Contribution of oxygen functional groups in graphene to the mechanical and interfacial behaviour of nanocomposites: Molecular dynamics and micromechanics study

Based on the results of molecular dynamics (MD) simulations and a mean-field micromechanics model, we report on some positive contributions of the oxygen functional groups in single-layer graphene oxide (GO) to the mechanical and interfacial properties of polyethylene (PE)/graphene nanocomposites. As the epoxide and hydroxyl group degrade the mechanical properties of single-layer graphene, clear degradations in the longitudinal Young's and in-plane shear moduli are observed when the deformation of graphene is involved in the loading of the nanocomposite unit cells.

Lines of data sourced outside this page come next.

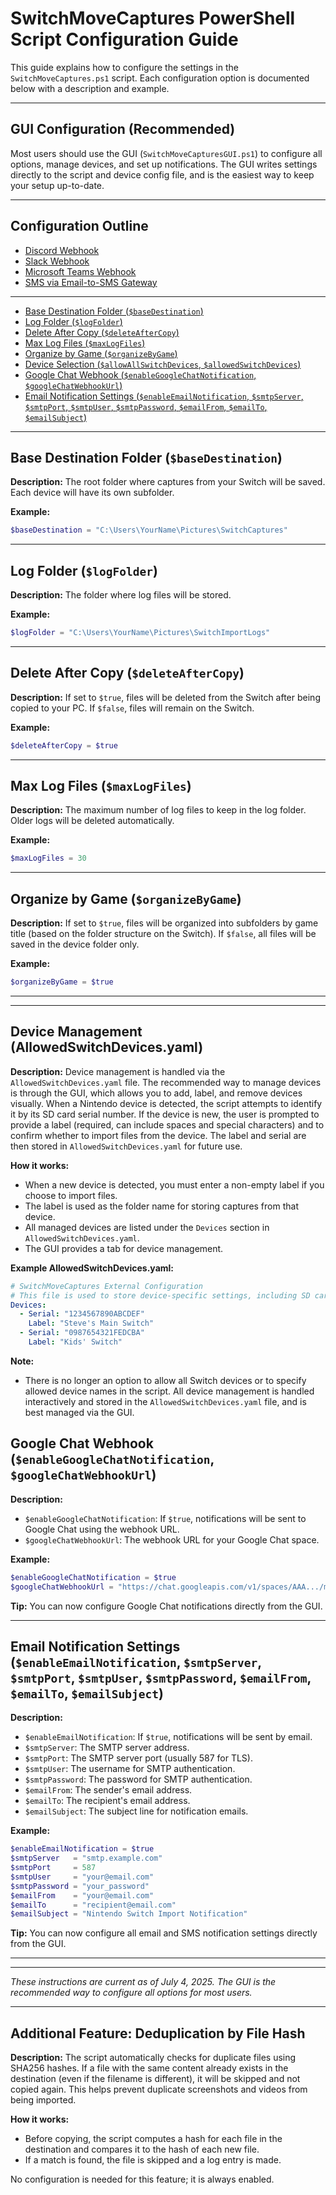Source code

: # SwitchMoveCaptures PowerShell Script Configuration Guide

This guide explains how to configure the settings in the `SwitchMoveCaptures.ps1` script. Each configuration option is documented below with a description and example.

---

## GUI Configuration (Recommended)

Most users should use the GUI (`SwitchMoveCapturesGUI.ps1`) to configure all options, manage devices, and set up notifications. The GUI writes settings directly to the script and device config file, and is the easiest way to keep your setup up-to-date.

---

## Configuration Outline
- [Discord Webhook](DiscordWebhook.md)
- [Slack Webhook](SlackWebhook.md)
- [Microsoft Teams Webhook](TeamsWebhook.md)
- [SMS via Email-to-SMS Gateway](SmsGateway.md)
---



- [Base Destination Folder (`$baseDestination`)](#base-destination-folder-basedestination)
- [Log Folder (`$logFolder`)](#log-folder-logfolder)
- [Delete After Copy (`$deleteAfterCopy`)](#delete-after-copy-deleteaftercopy)
- [Max Log Files (`$maxLogFiles`)](#max-log-files-maxlogfiles)
- [Organize by Game (`$organizeByGame`)](#organize-by-game-organizebygame)
- [Device Selection (`$allowAllSwitchDevices`, `$allowedSwitchDevices`)](#device-selection-allowallswitchdevices-allowedswitchdevices)
- [Google Chat Webhook (`$enableGoogleChatNotification`, `$googleChatWebhookUrl`)](#google-chat-webhook-enablegooglechatnotification-googlechatwebhookurl)
- [Email Notification Settings (`$enableEmailNotification`, `$smtpServer`, `$smtpPort`, `$smtpUser`, `$smtpPassword`, `$emailFrom`, `$emailTo`, `$emailSubject`)](#email-notification-settings-enableemailnotification-smtpserver-smtpport-smtpuser-smtppassword-emailfrom-emailto-emailsubject)

---

## Base Destination Folder (`$baseDestination`)
**Description:**
The root folder where captures from your Switch will be saved. Each device will have its own subfolder.

**Example:**
```powershell
$baseDestination = "C:\Users\YourName\Pictures\SwitchCaptures"
```

---

## Log Folder (`$logFolder`)
**Description:**
The folder where log files will be stored.

**Example:**
```powershell
$logFolder = "C:\Users\YourName\Pictures\SwitchImportLogs"
```

---

## Delete After Copy (`$deleteAfterCopy`)
**Description:**
If set to `$true`, files will be deleted from the Switch after being copied to your PC. If `$false`, files will remain on the Switch.

**Example:**
```powershell
$deleteAfterCopy = $true
```

---

## Max Log Files (`$maxLogFiles`)
**Description:**
The maximum number of log files to keep in the log folder. Older logs will be deleted automatically.

**Example:**
```powershell
$maxLogFiles = 30
```

---

## Organize by Game (`$organizeByGame`)
**Description:**
If set to `$true`, files will be organized into subfolders by game title (based on the folder structure on the Switch). If `$false`, all files will be saved in the device folder only.

**Example:**
```powershell
$organizeByGame = $true
```

---

---


## Device Management (AllowedSwitchDevices.yaml)
**Description:**
Device management is handled via the `AllowedSwitchDevices.yaml` file. The recommended way to manage devices is through the GUI, which allows you to add, label, and remove devices visually. When a Nintendo device is detected, the script attempts to identify it by its SD card serial number. If the device is new, the user is prompted to provide a label (required, can include spaces and special characters) and to confirm whether to import files from the device. The label and serial are then stored in `AllowedSwitchDevices.yaml` for future use.

**How it works:**
- When a new device is detected, you must enter a non-empty label if you choose to import files.
- The label is used as the folder name for storing captures from that device.
- All managed devices are listed under the `Devices` section in `AllowedSwitchDevices.yaml`.
- The GUI provides a tab for device management.

**Example AllowedSwitchDevices.yaml:**
```yaml
# SwitchMoveCaptures External Configuration
# This file is used to store device-specific settings, including SD card serial numbers and user-set labels.
Devices:
  - Serial: "1234567890ABCDEF"
    Label: "Steve's Main Switch"
  - Serial: "0987654321FEDCBA"
    Label: "Kids' Switch"
```

**Note:**
- There is no longer an option to allow all Switch devices or to specify allowed device names in the script. All device management is handled interactively and stored in the `AllowedSwitchDevices.yaml` file, and is best managed via the GUI.


## Google Chat Webhook (`$enableGoogleChatNotification`, `$googleChatWebhookUrl`)
**Description:**
- `$enableGoogleChatNotification`: If `$true`, notifications will be sent to Google Chat using the webhook URL.
- `$googleChatWebhookUrl`: The webhook URL for your Google Chat space.

**Example:**
```powershell
$enableGoogleChatNotification = $true
$googleChatWebhookUrl = "https://chat.googleapis.com/v1/spaces/AAA.../messages?key=..."
```

**Tip:** You can now configure Google Chat notifications directly from the GUI.

---

## Email Notification Settings (`$enableEmailNotification`, `$smtpServer`, `$smtpPort`, `$smtpUser`, `$smtpPassword`, `$emailFrom`, `$emailTo`, `$emailSubject`)
**Description:**
- `$enableEmailNotification`: If `$true`, notifications will be sent by email.
- `$smtpServer`: The SMTP server address.
- `$smtpPort`: The SMTP server port (usually 587 for TLS).
- `$smtpUser`: The username for SMTP authentication.
- `$smtpPassword`: The password for SMTP authentication.
- `$emailFrom`: The sender's email address.
- `$emailTo`: The recipient's email address.
- `$emailSubject`: The subject line for notification emails.

**Example:**
```powershell
$enableEmailNotification = $true
$smtpServer   = "smtp.example.com"
$smtpPort     = 587
$smtpUser     = "your@email.com"
$smtpPassword = "your_password"
$emailFrom    = "your@email.com"
$emailTo      = "recipient@email.com"
$emailSubject = "Nintendo Switch Import Notification"
```

**Tip:** You can now configure all email and SMS notification settings directly from the GUI.

---


---

*These instructions are current as of July 4, 2025. The GUI is the recommended way to configure all options for most users.*

---

## Additional Feature: Deduplication by File Hash

**Description:**
The script automatically checks for duplicate files using SHA256 hashes. If a file with the same content already exists in the destination (even if the filename is different), it will be skipped and not copied again. This helps prevent duplicate screenshots and videos from being imported.

**How it works:**
- Before copying, the script computes a hash for each file in the destination and compares it to the hash of each new file.
- If a match is found, the file is skipped and a log entry is made.

No configuration is needed for this feature; it is always enabled.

However, a significant improvement in the longitudinal shear modulus of nanocomposites is predicted. By comparing the MD simulation results with double-inclusion (D-I) model predictions, contributions of the interphase zone and the interfacial stiffening effect to the elasticity of nanocomposites are again confirmed. Finally, we demonstrate a novel evolution of the out-of-plane normal stress and longitudinal shear stress in single-layer GO arising from its interaction with the surrounding PE matrix via atomic virial stress.

Automated summary

This study presents positive contributions of oxygen functional groups in single-layer graphene oxide to the mechanical and interfacial properties of polyethylene/graphene nanocomposites, with the potential for improving the longitudinal shear modulus while degrading the longitudinal Young's and in-plane shear moduli. The interphase zone and interfacial stiffening effect are confirmed to contribute to the elasticity of nanocomposites, and a novel evolution of out-of-plane normal stress and longitudinal shear stress in single-layer GO is demonstrated through atomic virial stress interaction with the surrounding PE matrix.